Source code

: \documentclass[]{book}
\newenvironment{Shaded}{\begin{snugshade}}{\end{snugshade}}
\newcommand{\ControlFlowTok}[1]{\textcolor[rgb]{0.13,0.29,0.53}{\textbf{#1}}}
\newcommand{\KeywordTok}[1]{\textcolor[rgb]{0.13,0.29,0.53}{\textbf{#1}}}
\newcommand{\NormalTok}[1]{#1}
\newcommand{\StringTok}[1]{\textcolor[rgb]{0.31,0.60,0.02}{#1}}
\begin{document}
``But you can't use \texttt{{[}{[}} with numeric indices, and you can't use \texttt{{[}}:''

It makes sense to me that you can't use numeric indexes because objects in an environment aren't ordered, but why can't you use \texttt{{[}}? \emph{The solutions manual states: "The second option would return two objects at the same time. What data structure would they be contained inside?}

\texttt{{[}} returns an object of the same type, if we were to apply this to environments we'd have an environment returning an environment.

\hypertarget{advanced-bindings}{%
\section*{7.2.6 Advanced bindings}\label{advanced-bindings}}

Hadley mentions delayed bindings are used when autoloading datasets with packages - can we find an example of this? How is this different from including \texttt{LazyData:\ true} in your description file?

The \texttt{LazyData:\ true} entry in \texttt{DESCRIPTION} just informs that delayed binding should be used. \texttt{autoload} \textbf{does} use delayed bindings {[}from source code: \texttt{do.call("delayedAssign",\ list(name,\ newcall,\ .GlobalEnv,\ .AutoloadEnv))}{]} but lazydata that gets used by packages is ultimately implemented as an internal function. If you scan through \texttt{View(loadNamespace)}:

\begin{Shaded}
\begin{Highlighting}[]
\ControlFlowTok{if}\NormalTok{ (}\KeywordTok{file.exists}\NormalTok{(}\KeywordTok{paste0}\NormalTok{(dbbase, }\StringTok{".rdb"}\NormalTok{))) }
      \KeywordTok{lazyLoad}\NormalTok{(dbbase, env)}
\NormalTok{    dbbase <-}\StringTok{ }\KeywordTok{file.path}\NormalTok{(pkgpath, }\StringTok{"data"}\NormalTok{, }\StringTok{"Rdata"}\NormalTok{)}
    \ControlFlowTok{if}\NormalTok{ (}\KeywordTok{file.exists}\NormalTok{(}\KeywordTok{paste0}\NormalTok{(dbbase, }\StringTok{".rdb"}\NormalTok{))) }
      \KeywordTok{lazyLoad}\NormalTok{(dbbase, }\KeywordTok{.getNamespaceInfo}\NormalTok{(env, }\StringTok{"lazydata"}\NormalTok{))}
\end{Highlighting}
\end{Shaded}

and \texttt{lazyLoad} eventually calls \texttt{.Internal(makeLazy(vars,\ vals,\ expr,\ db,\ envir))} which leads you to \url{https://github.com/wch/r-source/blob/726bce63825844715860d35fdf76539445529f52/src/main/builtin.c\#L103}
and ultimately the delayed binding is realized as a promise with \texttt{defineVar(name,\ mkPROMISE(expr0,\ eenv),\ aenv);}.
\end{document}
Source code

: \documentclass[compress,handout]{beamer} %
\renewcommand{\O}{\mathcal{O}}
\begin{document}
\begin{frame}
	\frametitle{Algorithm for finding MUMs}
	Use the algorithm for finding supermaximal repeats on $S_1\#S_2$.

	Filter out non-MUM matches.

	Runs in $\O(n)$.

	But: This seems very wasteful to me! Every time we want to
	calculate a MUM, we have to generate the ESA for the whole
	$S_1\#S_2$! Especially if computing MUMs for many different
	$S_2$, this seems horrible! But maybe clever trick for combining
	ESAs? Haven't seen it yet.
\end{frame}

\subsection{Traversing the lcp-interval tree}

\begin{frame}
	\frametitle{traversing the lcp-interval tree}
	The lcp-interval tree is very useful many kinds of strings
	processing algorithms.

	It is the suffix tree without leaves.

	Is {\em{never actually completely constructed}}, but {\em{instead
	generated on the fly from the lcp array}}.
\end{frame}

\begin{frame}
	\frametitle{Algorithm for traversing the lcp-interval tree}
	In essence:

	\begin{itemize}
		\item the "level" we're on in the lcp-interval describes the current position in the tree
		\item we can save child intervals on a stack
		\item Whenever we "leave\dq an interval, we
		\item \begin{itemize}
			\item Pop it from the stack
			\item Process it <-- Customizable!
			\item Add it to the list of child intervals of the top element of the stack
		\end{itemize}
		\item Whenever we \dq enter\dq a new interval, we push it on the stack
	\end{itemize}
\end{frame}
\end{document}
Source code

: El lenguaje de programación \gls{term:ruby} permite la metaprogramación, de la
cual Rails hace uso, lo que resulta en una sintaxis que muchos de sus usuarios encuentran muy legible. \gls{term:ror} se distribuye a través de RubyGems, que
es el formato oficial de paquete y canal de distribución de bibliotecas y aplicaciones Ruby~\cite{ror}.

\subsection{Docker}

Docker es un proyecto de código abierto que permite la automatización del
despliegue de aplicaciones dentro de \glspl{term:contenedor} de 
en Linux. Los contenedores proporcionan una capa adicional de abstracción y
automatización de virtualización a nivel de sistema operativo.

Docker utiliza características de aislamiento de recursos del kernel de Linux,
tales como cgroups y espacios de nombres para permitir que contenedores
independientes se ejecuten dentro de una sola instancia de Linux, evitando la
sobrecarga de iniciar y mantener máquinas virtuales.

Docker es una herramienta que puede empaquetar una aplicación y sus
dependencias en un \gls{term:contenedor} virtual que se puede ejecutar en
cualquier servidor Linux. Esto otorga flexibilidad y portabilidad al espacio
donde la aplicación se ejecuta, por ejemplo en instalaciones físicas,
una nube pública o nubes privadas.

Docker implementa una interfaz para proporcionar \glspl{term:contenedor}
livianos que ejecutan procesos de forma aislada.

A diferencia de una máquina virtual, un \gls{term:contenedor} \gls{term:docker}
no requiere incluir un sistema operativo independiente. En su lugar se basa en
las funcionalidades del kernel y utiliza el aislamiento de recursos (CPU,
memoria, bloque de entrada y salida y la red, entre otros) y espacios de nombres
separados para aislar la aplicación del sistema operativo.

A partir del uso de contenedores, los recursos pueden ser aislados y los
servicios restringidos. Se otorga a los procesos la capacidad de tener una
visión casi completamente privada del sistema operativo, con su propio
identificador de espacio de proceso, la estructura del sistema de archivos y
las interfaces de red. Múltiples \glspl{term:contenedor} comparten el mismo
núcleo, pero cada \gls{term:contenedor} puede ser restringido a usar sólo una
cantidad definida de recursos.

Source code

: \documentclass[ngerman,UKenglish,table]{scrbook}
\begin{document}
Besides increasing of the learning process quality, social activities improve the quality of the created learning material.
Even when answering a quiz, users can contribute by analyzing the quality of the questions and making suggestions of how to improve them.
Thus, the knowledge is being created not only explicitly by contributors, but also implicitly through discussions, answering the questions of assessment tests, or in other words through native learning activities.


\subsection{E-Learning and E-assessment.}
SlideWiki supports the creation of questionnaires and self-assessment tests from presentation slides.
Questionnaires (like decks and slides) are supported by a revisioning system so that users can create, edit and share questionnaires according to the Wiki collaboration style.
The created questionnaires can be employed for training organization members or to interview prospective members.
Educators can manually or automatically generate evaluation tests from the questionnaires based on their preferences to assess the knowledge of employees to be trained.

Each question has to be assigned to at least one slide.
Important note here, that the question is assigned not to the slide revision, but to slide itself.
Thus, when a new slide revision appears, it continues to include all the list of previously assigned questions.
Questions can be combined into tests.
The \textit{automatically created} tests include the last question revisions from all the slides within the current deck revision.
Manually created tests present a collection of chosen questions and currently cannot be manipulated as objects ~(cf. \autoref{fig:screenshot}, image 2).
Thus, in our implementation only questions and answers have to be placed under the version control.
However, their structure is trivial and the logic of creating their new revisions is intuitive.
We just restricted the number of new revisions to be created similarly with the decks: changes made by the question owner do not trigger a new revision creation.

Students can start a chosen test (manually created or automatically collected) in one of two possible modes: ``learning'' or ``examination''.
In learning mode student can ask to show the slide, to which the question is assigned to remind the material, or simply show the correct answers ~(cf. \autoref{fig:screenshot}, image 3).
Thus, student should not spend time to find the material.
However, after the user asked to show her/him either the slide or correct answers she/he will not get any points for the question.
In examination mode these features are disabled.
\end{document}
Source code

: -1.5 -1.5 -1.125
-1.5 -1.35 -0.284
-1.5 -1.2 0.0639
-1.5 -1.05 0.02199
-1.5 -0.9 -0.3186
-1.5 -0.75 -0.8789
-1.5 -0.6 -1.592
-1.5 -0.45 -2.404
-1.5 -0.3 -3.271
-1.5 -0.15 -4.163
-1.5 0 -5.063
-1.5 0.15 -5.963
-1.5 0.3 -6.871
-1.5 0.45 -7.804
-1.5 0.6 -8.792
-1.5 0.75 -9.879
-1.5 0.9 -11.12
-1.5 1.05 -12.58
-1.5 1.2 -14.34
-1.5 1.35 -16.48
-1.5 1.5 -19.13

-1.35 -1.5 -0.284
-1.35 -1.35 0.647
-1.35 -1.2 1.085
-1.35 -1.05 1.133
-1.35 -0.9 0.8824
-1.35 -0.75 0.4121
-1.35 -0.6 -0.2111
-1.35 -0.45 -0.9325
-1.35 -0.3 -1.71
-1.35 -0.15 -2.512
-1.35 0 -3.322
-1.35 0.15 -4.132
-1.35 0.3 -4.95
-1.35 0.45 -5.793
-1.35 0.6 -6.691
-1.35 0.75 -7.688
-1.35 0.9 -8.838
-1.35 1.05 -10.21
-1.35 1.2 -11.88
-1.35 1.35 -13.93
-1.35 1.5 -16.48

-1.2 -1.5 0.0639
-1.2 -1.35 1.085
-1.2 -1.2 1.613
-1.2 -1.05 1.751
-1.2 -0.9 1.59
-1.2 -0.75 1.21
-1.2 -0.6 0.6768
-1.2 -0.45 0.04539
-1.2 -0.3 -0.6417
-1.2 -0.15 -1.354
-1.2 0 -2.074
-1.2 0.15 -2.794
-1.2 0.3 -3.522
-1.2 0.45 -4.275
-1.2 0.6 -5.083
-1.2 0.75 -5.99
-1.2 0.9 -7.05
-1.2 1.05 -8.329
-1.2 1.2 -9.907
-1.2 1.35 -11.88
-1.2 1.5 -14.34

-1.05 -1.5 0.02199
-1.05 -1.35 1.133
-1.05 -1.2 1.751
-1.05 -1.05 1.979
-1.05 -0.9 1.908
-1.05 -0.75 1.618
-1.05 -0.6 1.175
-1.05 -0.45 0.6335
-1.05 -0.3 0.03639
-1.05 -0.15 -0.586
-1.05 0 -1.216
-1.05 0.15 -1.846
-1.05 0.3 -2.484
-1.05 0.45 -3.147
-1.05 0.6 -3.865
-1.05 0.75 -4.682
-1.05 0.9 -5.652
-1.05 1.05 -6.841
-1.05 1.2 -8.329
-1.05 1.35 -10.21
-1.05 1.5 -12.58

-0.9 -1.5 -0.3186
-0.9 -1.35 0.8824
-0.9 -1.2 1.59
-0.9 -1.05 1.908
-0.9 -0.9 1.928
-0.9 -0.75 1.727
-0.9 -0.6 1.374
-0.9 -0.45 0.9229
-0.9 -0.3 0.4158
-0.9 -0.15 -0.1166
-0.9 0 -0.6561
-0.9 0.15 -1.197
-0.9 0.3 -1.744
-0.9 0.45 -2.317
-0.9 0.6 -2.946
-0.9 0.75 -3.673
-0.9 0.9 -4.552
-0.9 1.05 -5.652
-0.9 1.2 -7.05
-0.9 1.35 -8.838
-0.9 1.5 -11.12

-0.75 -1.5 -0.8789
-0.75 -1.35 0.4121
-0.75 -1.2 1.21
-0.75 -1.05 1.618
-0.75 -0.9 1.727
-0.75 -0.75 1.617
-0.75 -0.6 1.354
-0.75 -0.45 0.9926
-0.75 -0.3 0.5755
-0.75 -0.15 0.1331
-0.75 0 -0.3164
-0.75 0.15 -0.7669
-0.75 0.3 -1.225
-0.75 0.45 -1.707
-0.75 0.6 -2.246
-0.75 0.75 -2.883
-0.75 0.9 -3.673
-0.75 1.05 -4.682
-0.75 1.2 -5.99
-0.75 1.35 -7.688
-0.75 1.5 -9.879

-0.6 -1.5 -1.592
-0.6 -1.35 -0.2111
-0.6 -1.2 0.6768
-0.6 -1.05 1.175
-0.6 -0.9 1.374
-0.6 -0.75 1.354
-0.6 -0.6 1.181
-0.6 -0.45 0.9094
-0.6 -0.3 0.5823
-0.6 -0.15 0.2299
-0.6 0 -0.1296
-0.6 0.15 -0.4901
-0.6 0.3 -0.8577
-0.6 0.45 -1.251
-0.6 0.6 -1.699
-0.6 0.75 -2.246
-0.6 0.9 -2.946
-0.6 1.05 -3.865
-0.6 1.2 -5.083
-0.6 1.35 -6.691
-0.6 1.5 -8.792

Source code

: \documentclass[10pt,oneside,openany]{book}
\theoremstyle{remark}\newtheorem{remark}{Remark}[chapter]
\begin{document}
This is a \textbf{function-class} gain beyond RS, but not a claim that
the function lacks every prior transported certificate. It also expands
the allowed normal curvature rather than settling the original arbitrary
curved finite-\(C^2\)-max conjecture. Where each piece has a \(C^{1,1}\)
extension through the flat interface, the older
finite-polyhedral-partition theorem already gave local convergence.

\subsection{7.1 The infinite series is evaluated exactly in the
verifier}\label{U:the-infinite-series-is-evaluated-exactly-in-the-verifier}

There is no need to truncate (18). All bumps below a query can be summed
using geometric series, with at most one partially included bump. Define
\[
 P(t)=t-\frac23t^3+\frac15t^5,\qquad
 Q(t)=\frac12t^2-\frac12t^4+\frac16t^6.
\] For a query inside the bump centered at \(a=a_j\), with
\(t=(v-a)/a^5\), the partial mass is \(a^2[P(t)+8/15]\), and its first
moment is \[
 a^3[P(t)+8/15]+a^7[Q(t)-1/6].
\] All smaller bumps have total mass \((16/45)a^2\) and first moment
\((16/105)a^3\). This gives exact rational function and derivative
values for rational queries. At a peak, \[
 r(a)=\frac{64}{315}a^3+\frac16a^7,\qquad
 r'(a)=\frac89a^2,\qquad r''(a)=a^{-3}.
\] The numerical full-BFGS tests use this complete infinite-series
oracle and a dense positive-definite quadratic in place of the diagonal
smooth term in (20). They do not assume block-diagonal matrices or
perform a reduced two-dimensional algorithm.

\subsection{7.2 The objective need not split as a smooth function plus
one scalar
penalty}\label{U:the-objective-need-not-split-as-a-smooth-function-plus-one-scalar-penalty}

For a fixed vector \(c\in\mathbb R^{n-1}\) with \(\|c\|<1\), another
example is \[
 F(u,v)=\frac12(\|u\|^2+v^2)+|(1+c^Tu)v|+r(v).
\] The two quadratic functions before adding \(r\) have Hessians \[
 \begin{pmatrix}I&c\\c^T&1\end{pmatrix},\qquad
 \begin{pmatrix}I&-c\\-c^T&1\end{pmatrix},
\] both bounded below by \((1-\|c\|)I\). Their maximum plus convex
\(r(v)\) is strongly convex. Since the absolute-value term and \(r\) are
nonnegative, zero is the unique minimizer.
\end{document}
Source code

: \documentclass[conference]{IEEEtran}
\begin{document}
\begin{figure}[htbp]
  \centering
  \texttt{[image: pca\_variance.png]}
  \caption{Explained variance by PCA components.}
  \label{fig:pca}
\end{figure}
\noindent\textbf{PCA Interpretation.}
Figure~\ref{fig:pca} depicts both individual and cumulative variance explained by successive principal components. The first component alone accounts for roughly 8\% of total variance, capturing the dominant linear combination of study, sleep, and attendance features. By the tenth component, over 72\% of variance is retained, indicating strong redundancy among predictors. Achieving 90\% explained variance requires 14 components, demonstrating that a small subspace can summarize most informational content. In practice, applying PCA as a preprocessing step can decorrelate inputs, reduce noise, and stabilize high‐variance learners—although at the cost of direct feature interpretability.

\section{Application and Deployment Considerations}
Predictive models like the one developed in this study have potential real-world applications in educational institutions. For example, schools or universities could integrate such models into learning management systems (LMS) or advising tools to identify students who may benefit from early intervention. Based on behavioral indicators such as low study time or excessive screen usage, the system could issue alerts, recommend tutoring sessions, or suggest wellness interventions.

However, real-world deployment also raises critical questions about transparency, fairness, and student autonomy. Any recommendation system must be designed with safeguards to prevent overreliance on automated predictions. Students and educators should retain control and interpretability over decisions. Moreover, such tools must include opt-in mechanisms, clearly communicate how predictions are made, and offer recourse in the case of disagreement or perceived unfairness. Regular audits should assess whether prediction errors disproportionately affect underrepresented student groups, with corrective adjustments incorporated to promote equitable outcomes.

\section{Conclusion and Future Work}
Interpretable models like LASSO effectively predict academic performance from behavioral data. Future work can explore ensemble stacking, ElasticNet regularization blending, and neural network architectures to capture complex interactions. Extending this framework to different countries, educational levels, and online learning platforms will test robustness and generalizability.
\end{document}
________________
What is required =>
Return word for word the lines above from the line with "-0.9 0.15 -1.197" to the line with "exactly in the", including both and leaving out all others.

Exercise answer =>
-0.9 0.15 -1.197
-0.9 0.3 -1.744
-0.9 0.45 -2.317
-0.9 0.6 -2.946
-0.9 0.75 -3.673
-0.9 0.9 -4.552
-0.9 1.05 -5.652
-0.9 1.2 -7.05
-0.9 1.35 -8.838
-0.9 1.5 -11.12

-0.75 -1.5 -0.8789
-0.75 -1.35 0.4121
-0.75 -1.2 1.21
-0.75 -1.05 1.618
-0.75 -0.9 1.727
-0.75 -0.75 1.617
-0.75 -0.6 1.354
-0.75 -0.45 0.9926
-0.75 -0.3 0.5755
-0.75 -0.15 0.1331
-0.75 0 -0.3164
-0.75 0.15 -0.7669
-0.75 0.3 -1.225
-0.75 0.45 -1.707
-0.75 0.6 -2.246
-0.75 0.75 -2.883
-0.75 0.9 -3.673
-0.75 1.05 -4.682
-0.75 1.2 -5.99
-0.75 1.35 -7.688
-0.75 1.5 -9.879

-0.6 -1.5 -1.592
-0.6 -1.35 -0.2111
-0.6 -1.2 0.6768
-0.6 -1.05 1.175
-0.6 -0.9 1.374
-0.6 -0.75 1.354
-0.6 -0.6 1.181
-0.6 -0.45 0.9094
-0.6 -0.3 0.5823
-0.6 -0.15 0.2299
-0.6 0 -0.1296
-0.6 0.15 -0.4901
-0.6 0.3 -0.8577
-0.6 0.45 -1.251
-0.6 0.6 -1.699
-0.6 0.75 -2.246
-0.6 0.9 -2.946
-0.6 1.05 -3.865
-0.6 1.2 -5.083
-0.6 1.35 -6.691
-0.6 1.5 -8.792

Source code

: \documentclass[10pt,oneside,openany]{book}
\theoremstyle{remark}\newtheorem{remark}{Remark}[chapter]
\begin{document}
This is a \textbf{function-class} gain beyond RS, but not a claim that
the function lacks every prior transported certificate. It also expands
the allowed normal curvature rather than settling the original arbitrary
curved finite-\(C^2\)-max conjecture. Where each piece has a \(C^{1,1}\)
extension through the flat interface, the older
finite-polyhedral-partition theorem already gave local convergence.

\subsection{7.1 The infinite series is evaluated exactly in the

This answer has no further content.